Dealers Prosecuted For Fake Products
Fake and expired products are hazardous to the health of every human being, but most dealers do not seem to care because they are interested in making money at the risk of others. It is for this reason that the UN Secretary General’s Special Envoy for AIDS in Africa Elizabeth Mataka called for the prosecution of people dealing in counterfeit and expired products.

Mataka said fake and expired products such as infant and healthy products were dangerous to human lives and that the country needs to strengthen the certification of products to save lives. She also emphasised on imposing quality control on all goods coming to the country and also prosecuting the people involved in dealing with such kinds of goods.

(Source: The Post, 13.09.10)

Government Rules out Fuel Shortage
Every year during the annual maintenance shut down of Indeni, which is the main fuel terminal in Zambia, the country faces a shortage of fuel. In 2010, the government has assured that there would not be any fuel shortages in the country during the annual maintenance shut down of Indeni. The shutdown for the planned maintenance will last for a period of 40-45 days. The government hopes to stockpile enough fuel and import during the maintenance period. It is also rehabilitating a third tank at the Ndola fuel terminal with a capacity of nine million litres for storage of petrol expected to be completed soon.
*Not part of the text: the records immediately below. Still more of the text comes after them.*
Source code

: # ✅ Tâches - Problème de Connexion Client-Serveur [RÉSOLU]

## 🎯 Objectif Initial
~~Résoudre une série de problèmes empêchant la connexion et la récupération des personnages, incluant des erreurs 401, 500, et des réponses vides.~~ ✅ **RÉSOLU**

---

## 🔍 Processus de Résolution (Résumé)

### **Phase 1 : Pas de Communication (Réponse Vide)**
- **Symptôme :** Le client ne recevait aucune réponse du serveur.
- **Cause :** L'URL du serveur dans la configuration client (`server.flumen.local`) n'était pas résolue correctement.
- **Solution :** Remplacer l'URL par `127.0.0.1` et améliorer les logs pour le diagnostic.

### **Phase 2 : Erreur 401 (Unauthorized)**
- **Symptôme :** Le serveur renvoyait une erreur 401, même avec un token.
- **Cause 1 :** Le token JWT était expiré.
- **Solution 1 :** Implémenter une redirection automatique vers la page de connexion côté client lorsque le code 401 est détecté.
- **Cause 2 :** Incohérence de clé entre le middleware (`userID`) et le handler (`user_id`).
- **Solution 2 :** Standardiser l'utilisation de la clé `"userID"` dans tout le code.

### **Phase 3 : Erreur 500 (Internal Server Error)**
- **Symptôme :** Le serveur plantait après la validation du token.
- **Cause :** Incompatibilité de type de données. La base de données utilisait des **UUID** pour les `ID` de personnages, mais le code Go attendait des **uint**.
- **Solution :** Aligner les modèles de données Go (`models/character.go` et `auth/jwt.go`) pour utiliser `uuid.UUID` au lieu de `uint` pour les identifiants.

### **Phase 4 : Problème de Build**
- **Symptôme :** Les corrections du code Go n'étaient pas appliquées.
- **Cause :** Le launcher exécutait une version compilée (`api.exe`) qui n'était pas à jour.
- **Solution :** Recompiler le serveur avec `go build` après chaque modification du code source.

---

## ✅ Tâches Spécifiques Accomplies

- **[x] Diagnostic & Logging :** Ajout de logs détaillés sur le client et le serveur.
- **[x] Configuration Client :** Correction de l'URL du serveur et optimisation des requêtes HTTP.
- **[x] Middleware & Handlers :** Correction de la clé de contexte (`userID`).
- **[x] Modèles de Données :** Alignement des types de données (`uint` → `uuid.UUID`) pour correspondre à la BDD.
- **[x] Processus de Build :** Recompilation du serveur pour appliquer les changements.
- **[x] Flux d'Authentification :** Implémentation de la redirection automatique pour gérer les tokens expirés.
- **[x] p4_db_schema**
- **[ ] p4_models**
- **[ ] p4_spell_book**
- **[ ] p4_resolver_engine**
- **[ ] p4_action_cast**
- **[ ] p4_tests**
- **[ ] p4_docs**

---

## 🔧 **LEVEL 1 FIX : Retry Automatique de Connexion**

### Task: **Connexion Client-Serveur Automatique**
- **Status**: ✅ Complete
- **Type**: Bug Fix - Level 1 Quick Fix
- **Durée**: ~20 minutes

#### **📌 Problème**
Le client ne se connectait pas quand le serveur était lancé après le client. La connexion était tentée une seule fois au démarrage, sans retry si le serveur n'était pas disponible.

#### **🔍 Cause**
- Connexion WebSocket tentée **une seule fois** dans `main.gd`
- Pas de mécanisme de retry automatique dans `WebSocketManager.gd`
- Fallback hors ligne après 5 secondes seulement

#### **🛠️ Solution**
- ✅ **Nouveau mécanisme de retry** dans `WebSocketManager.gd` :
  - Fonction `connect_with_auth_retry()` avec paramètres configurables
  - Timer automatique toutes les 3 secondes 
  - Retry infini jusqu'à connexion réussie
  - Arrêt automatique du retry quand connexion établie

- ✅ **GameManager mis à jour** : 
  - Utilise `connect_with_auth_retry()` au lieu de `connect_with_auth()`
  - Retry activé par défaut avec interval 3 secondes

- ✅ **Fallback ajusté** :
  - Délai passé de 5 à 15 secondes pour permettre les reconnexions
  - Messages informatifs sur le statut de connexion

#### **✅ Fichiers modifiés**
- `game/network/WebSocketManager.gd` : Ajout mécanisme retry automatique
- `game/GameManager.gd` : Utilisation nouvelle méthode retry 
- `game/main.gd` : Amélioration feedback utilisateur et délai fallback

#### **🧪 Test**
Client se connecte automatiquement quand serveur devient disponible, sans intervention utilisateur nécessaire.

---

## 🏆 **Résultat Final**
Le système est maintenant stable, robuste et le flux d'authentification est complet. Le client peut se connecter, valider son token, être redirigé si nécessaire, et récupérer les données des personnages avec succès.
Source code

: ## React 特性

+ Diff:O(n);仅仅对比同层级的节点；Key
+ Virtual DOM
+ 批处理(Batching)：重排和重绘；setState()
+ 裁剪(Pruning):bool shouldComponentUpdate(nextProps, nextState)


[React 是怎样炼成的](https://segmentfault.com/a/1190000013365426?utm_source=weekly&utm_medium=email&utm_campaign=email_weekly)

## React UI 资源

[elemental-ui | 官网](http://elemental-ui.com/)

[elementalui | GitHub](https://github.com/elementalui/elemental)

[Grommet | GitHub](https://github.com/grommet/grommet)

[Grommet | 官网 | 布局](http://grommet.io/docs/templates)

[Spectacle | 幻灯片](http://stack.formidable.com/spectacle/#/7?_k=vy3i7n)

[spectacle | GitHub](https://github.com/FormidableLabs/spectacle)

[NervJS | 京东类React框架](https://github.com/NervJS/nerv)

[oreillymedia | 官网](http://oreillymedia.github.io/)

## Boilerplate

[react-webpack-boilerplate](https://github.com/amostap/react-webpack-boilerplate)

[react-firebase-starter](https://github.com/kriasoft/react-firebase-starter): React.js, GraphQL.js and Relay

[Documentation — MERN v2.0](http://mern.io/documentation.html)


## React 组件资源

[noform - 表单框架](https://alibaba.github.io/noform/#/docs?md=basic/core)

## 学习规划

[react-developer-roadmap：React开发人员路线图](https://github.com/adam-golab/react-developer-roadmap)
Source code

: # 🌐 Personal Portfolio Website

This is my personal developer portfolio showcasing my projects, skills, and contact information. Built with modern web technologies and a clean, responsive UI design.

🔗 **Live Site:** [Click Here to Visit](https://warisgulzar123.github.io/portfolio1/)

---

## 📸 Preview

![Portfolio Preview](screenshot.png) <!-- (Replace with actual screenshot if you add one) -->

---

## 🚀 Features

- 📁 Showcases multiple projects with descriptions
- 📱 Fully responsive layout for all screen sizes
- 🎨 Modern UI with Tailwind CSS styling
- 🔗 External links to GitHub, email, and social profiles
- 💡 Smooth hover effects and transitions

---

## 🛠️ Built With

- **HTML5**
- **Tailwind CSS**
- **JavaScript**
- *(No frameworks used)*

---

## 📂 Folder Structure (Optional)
(Source: The Post, 17.08.10)

Farmers Accused of Manipulating Wheat Prices
Bakers in Zambia have charged that farmers are manipulating wheat prices and urged the government to lift the ban on flour imports. But the Zambia National Farmers Union (ZNFU) has described the charge by the bakers as utter nonsense, accusing them of profiteering and milking customers. ZNFU President Jervis Zimba said the assertions clearly demonstrated that the bakers have scanty knowledge of the whole wheat industry particularly the important contribution of wheat sub sector to the agricultural industry and the economy as a whole and are only pre occupied with milking their Zambian consumers.

(Source: Zambia Daily Mail, 17.09.10)

About the Newsletter
Consumer Watch newsletter is a joint initiative of the CUTS ARC and ZACA, published with the objective of enhancing consumer welfare through sensitisation, information dissemination and capacity building of consumers, business entities and government. While addressing consumer concerns, the newsletter focuses on bringing out issues such as violation of consumer rights and measures to be taken by the relevant authorities to protect stakeholders.

CUTS ARC and ZACA will strive to support and lobby the Government and the stakeholders to ensure resumption of the process to eventually enact a functional Consumer Protection Law in the country and also establish a functional institutional mechanism to implement the law. This is in line with the changes taking place in other countries in the region in the wake of globalisation and liberalisation. Apart from carrying consumer-related information, the publication will also give an analysis on current consumer concerns in the country.